Collected data entries:

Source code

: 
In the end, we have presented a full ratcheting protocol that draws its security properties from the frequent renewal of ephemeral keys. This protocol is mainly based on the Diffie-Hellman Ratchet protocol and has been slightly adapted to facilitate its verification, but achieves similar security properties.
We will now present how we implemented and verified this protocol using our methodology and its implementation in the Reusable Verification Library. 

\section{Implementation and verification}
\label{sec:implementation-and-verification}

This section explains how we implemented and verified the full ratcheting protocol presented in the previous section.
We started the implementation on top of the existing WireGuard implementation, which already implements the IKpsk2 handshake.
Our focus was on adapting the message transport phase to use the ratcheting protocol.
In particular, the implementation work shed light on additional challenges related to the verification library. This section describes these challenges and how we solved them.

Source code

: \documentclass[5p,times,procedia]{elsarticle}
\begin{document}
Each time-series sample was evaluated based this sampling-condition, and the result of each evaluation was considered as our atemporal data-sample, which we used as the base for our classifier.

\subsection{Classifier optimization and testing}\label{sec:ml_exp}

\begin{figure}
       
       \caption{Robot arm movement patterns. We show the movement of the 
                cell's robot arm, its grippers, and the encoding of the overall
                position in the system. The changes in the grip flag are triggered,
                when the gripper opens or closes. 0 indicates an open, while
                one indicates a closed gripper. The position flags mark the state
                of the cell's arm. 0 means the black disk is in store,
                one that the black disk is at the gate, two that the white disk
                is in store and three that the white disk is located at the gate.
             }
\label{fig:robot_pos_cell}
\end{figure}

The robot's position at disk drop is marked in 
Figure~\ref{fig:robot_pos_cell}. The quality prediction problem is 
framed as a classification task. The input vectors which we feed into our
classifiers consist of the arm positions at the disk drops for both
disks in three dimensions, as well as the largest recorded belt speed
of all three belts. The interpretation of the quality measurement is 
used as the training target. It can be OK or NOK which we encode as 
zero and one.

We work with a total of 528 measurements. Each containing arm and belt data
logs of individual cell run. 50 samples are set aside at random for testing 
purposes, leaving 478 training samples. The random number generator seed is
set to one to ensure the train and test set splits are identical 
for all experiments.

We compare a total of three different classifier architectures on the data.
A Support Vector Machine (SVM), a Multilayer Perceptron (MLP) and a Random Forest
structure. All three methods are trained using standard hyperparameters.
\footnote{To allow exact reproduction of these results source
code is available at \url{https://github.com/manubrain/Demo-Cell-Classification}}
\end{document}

Problem details |
Copy every line above that holds the word "gate".

Exercise output |
                one that the black disk is at the gate, two that the white disk
                is in store and three that the white disk is located at the gate.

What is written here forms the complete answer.